Letitia put my evening clothes in a dress-suit-case, and, with a heart once more lightened, I departed. The old affection lingered in her parting kiss; she clung to me tenderly, and although the McCaffrey brat hovered around, and Letitia insisted upon my kissing its sticky face, I made no protest. The prospect of a night off made a boy of me again. I felt young, and enthusiastic, and happy.

It was not easy to buy Parsifal tickets. Evidently the subject of the Holy Grail, heavy, lugubrious, massive, with an elusive fantasy about it, appealed to the wearied hearts of New York. A long line of women stood making Parsifal investments, anxious doubtless, as we were, to spend a cookless evening. Probably these women would have winced at suggestions of Merely Mary Ann and The Admirable Crichton. I couldn't help thinking, as, in return for a twenty-dollar bill, I received a couple of pasteboard bits, that if New York managers had homes of their own, and lived the lives of the public, for which they cater, their views upon the desirability of certain plays would change. Managers are not conspicuously domestic in their habits, and they have no inkling of the real joys and sorrows of their clients. They produce plays written in other lands, for the people of other lands, and reason that human nature is the same everywhere. In which, I ween, they err. They are impatient and restive at their many failures, but—they continue their policy of risk.

The day passed slowly. Tamworth seemed sorry for me when I told him that I was going to the opera, and suggested that I take a pillow with me—a rather tactless remark, I thought. He had once suffered, he said, from insomnia, and the doctors had almost despaired of curing him. He grew thin and restless, through lack of sleep. He read the very dullest books he could find, every night—all the romances and historical novels—and even these that had never failed him before as a narcotic, were useless. Then, in an inspired moment, he went to the Metropolitan House and tackled Der Nibelungenring. Wagner triumphed over the physicians. Morpheus emerged from his hiding-place, and insomnia was vanquished. Said Tamworth: "Nowadays, if I have a return of my old complaint, I just walk up Broadway and look at the outside of the Metropolitan House. The effect is magical. I go home and sleep the sleep of the virtuous."

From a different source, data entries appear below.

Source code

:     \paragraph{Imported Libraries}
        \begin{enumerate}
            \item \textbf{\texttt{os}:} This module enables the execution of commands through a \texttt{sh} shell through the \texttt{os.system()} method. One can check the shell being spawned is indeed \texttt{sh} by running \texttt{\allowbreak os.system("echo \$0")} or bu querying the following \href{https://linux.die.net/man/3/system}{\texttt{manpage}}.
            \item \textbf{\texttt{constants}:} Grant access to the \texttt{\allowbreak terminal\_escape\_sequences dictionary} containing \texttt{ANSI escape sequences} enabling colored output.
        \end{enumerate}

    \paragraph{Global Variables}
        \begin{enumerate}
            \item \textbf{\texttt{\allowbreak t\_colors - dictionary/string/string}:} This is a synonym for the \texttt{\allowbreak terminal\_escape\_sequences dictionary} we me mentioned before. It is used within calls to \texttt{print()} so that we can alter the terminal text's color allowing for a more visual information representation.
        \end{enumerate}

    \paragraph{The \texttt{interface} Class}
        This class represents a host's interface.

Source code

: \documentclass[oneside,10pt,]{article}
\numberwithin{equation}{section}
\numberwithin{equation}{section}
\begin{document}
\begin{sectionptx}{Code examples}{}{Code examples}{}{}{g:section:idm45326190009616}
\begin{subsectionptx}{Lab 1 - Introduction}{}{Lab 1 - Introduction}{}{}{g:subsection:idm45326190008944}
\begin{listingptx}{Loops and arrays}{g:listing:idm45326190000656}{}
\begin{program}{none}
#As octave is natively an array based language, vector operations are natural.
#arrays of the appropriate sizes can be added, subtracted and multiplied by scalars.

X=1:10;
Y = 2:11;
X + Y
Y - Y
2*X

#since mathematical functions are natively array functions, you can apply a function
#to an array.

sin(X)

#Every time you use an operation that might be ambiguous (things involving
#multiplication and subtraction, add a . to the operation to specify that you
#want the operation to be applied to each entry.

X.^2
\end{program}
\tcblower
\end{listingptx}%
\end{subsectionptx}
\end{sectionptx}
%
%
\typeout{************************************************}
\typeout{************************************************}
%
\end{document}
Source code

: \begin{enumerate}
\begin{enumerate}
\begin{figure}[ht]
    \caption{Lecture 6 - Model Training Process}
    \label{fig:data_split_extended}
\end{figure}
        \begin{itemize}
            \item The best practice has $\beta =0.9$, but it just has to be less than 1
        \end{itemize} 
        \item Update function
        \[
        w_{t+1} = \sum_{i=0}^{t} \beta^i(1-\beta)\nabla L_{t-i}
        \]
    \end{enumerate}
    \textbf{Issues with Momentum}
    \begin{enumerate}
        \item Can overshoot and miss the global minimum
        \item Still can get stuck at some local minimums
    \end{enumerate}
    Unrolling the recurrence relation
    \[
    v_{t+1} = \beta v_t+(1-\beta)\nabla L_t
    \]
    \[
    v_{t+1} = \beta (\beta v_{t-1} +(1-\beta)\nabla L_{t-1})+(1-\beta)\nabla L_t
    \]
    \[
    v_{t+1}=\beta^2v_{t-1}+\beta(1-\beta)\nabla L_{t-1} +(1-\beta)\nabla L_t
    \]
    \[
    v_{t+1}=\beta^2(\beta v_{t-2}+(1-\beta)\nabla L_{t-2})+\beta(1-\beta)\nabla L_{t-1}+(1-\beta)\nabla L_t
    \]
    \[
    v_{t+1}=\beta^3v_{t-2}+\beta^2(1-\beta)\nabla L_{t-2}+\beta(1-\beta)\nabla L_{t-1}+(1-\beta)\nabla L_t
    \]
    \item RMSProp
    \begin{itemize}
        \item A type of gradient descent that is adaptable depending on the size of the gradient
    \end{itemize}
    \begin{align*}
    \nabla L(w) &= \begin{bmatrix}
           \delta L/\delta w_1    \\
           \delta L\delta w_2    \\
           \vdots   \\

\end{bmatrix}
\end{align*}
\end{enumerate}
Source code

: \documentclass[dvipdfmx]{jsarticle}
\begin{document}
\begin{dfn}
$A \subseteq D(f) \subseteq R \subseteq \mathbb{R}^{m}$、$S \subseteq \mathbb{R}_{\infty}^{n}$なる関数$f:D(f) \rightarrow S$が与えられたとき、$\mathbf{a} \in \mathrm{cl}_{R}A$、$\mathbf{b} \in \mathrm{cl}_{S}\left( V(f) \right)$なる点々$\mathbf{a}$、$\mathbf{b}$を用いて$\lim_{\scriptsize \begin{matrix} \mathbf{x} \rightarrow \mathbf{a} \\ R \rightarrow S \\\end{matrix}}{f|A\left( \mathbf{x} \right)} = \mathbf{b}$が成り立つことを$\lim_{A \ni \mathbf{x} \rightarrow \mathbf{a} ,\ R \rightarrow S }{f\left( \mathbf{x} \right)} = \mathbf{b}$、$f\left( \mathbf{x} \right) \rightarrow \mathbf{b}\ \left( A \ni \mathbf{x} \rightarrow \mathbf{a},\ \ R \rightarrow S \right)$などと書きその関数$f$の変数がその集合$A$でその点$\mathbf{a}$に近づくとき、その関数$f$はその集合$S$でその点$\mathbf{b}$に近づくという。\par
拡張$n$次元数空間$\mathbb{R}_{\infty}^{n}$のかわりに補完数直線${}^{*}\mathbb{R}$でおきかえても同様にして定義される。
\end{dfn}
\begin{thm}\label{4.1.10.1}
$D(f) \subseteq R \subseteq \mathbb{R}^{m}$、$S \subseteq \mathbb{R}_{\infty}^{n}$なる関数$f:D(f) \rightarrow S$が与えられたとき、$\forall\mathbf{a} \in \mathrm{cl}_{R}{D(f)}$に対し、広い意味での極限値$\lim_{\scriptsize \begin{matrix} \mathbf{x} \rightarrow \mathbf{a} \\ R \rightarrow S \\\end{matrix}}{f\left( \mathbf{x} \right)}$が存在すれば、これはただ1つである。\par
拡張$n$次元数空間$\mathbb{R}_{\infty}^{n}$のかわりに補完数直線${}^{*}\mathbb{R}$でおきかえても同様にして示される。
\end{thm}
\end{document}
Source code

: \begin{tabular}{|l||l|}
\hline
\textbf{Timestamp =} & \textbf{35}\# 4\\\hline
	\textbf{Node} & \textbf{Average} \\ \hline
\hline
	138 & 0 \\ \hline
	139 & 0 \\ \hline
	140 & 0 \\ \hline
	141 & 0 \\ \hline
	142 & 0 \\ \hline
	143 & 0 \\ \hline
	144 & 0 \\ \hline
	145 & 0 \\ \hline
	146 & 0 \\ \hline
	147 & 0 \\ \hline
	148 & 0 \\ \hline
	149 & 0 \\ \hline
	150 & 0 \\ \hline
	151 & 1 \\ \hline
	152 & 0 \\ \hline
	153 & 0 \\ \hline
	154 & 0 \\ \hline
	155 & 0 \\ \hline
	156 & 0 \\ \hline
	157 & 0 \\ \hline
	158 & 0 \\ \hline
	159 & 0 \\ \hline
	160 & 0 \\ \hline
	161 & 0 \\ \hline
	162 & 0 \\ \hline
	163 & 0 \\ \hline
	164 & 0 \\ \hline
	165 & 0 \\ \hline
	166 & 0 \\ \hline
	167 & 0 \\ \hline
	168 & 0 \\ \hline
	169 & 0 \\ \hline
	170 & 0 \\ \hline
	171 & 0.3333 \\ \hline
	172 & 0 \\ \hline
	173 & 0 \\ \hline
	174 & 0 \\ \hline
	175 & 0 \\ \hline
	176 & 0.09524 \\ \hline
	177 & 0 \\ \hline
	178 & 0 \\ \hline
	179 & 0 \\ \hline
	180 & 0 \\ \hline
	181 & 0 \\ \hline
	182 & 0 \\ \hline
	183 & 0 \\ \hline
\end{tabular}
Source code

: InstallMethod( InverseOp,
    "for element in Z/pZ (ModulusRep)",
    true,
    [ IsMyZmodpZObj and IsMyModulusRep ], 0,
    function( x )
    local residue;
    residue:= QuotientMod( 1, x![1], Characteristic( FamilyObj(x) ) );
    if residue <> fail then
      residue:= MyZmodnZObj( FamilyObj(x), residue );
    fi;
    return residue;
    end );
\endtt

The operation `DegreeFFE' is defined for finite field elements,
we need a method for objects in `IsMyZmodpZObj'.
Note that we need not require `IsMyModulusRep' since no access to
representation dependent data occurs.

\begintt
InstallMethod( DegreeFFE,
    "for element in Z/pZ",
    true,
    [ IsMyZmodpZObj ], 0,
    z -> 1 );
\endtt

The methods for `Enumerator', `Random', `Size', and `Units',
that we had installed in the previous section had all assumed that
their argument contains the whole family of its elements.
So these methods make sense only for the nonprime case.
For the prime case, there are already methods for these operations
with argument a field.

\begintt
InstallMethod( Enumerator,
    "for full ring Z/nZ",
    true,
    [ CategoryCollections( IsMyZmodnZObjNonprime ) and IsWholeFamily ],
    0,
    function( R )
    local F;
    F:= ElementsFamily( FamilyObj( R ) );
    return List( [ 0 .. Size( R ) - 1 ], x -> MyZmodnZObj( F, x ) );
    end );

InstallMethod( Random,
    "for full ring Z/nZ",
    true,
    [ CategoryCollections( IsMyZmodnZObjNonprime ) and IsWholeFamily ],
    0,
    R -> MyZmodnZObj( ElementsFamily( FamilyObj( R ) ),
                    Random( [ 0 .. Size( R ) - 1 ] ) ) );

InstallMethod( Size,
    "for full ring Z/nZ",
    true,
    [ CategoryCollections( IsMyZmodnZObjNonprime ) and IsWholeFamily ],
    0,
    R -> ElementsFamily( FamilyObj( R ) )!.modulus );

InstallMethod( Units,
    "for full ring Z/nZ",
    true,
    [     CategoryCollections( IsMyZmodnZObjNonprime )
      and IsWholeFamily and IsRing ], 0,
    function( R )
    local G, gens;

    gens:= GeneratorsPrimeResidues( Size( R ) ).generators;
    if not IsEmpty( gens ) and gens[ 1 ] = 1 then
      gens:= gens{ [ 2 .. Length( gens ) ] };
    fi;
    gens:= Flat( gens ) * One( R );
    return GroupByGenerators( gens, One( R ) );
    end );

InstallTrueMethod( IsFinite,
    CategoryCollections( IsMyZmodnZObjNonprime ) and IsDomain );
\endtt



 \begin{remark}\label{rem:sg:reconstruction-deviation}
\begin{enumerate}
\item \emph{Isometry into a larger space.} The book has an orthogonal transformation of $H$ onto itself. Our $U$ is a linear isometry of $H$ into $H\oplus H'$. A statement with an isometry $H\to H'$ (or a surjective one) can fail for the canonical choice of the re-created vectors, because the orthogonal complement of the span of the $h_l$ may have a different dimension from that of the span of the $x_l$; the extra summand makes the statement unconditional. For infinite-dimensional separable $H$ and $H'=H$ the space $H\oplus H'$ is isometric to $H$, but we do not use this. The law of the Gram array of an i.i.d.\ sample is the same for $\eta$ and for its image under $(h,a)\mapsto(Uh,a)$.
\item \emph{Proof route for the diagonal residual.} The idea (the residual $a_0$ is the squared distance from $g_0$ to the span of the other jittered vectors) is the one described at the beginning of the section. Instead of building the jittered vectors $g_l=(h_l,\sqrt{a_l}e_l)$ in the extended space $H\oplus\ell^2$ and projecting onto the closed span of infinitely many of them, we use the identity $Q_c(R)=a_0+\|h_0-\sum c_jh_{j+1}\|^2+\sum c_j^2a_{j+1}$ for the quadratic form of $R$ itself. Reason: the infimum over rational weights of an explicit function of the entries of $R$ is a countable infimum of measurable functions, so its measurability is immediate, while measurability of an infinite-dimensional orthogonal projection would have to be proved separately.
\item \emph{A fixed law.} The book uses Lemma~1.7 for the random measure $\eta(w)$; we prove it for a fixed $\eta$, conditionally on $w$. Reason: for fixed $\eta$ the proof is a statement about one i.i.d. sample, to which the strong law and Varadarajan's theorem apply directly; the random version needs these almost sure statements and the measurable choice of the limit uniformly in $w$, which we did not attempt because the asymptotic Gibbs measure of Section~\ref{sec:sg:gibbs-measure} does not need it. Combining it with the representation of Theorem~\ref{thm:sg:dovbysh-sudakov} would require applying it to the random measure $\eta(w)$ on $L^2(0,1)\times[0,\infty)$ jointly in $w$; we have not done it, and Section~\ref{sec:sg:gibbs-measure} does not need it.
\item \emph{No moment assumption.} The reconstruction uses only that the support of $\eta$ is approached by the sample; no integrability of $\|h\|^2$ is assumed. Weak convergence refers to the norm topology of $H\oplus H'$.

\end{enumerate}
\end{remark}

This was not encouraging, but I did not repine. Better a peaceful nerveless lethargy, induced by the Holy Grail, than the discordant din of horse-laughter set in motion by ill-timed variations, in fantasy form, upon tragic domestic themes.

At six o'clock, I was left alone in the office. Tamworth went home; and so did the typists and clerks. It occurred to me that I might utilize a half-hour or so by working upon my Lives of Great Men, the thread of which I had lost. I was hopelessly out of tune with lives of great men. Lives of great women—the great women of the kitchen—had lured me astray. Goethe was obscured by Mrs. Potzenheimer; Molière lurked beneath the shade of Birdie Miriam McCaffrey. I found it quite impossible to concentrate my thoughts. They were diffuse, and unresponsive. They wobbled; and I abandoned my task. Instead, I donned my evening clothes, and made myself look as presentable as I could. I was alarmingly hungry, and could not repress a sensation of furtive delight at the thought that we were to dine at a restaurant, where nobody would say "Ga-ga!" and I should not have to call the waiter Miriam. We would begin steadily and industriously with oysters, and plow our way methodically through everything, until we landed safe and sound, at coffee.

Man proposes. At a quarter to seven I put on my overcoat, and went to the window to wave to Letitia as soon as I saw her approach. She was generally punctuality itself, and prided herself upon it. As time dragged itself slowly along, however, and the slim little figure I knew so well was not to be detected in the Twenty-third crowd, I began to get nervous and apprehensive. Perhaps there had been an accident on the elevated. I thought up all sorts of catastrophes, and when the clock struck seven I had worked myself into a distressing state of perturbation. Something had assuredly happened, and I made up my mind to wait five minutes longer before telephoning. If Letitia had left the house—as she must have done—it was not much use telephoning. Certainly Birdie—I always thought of her aggressively as Birdie—would know nothing about answering telephone rings. Moreover, she was probably vividly engaged in entertaining "me sister, Mrs. O'Flaherty, of Tree-mont."

Seven-twenty, and no Letitia. Even if she came, we should have but forty minutes to devote to dinner. Food, however, was rapidly losing all interest for me. I grew cold as the minutes passed. A sense of powerlessness overcame me. At last I could stand it no longer, and going to the telephone I rang up my own address, and then stood, nervously shivering, until I got it.

"This is Archie," I said tremblingly. "It is I—Archie. Who is that at the 'phone?"